# Multi-Output Models 

A multi-output model is one that has more than one output or **head**. For instance, a model that takes the text of a user's social media profile and tries to predict multiple values such as their age, gender, location, income level, etc.

# Multi-Output Models with `keras`

In [18]:
from tensorflow.keras.models import Model
from tensorflow.keras import layers
from tensorflow.keras import Input

## Defining Problem Constants
- `vocabulary_size` is the number of unique words which can occur in the text of any given social media post.
- `num_income_groups` is the number of income groups we wish to classify the user into based on their social media post.

In [19]:
vocabulary_size = 50000
num_income_groups = 10

## Creating an Input Tensor

The `posts_input` is our `Input` tensor. It will consist of variable-length text sequences that have been encoded as a sequence of integers, where each integer corresponds to one of 50,000 words in the `vocabulary`. 

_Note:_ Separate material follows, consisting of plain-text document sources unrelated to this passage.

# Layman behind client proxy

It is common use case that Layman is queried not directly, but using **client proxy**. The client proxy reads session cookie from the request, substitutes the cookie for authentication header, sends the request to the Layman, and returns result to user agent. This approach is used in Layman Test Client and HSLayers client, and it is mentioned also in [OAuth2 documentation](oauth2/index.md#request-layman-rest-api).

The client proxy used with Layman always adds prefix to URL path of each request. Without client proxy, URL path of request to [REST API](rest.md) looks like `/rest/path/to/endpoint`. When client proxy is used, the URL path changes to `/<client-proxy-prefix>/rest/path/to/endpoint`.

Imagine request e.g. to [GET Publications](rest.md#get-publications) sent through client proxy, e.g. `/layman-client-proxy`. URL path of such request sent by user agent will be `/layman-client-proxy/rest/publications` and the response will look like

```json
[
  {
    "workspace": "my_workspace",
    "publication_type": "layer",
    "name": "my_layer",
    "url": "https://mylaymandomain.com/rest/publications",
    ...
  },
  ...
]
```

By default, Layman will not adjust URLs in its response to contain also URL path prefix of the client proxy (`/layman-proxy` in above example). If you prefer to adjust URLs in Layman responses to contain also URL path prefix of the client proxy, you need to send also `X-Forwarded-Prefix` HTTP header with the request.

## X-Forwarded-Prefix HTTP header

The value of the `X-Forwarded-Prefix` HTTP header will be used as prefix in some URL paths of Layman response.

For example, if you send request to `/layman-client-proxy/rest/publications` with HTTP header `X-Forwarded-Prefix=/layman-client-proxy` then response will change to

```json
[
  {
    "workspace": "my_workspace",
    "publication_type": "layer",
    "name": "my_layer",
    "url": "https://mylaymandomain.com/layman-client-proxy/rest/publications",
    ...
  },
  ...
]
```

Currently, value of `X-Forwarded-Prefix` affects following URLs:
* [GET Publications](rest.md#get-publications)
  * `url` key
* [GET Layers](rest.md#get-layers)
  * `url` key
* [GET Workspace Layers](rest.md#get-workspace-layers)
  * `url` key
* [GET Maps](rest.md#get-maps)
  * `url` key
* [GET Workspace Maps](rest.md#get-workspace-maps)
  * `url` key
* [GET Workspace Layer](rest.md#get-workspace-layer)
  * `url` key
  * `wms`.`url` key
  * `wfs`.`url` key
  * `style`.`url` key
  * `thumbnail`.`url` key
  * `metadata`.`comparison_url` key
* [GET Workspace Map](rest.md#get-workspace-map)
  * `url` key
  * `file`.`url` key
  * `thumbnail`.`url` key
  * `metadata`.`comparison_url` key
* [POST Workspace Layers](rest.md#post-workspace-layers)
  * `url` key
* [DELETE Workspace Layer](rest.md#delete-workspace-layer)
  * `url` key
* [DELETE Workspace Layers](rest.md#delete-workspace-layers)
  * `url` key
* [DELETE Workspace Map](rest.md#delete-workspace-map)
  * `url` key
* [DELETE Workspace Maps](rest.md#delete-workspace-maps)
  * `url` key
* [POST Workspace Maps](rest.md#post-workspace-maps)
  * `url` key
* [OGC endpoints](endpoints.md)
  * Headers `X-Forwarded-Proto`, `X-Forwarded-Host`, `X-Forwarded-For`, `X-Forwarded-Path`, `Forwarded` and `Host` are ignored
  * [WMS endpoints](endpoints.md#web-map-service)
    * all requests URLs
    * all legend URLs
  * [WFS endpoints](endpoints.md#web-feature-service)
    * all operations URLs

We also give this `Input` a name - `posts` so that when we're fitting the model later on, we can specify which `numpy` array is to be used as `posts_input` through a dictionary. 

Later, we embed this 50,000-dimensional vector to a 256-dimensional space using an `Embedding` layer, which accepts the `posts_input` tensor as an argument, processes it, and outputs an `embedded_posts` tensor.

In [20]:
posts_input = Input(shape=(None, ),   # Post can have variable length
                   dtype='int32', 
                   name='posts')      # Naming this input for passing numpy tensor via dict later on

In [21]:
embedded_posts = layers.Embedding(256, vocabulary_size)(posts_input)

## Transforming the `Input` through `Conv1D` and `MaxPooling`

In [22]:
# First Conv/Pooling Pair
x = layers.Conv1D(filters=128, kernel_size=5, activation='relu')(embedded_posts)
x = layers.MaxPooling1D(pool_size=5)(x)

In [23]:
# Second Conv/Pooling Set
x = layers.Conv1D(filters=256, kernel_size=5, activation='relu')(x)
x = layers.Conv1D(filters=256, kernel_size=5, activation='relu')(x)
x = layers.MaxPooling1D(pool_size=5)(x)

In [24]:
# Third Conv/Pooling Set
x = layers.Conv1D(filters=256, kernel_size=5, activation='relu')(x)
x = layers.Conv1D(filters=256, kernel_size=5, activation='relu')(x)

# This layer requires no specific parameters
x = layers.GlobalMaxPooling1D()(x)

## Output Layers

`x` still refers to the output tensor returned by the `GlobalMaxPooling1D` layer. Instead of passing this to just one layer to predict one of three attributes (`age`, `income`, `gender`), wer are passing it to separate layers for each of these attributes. 

This means our model has three heads or three outputs. 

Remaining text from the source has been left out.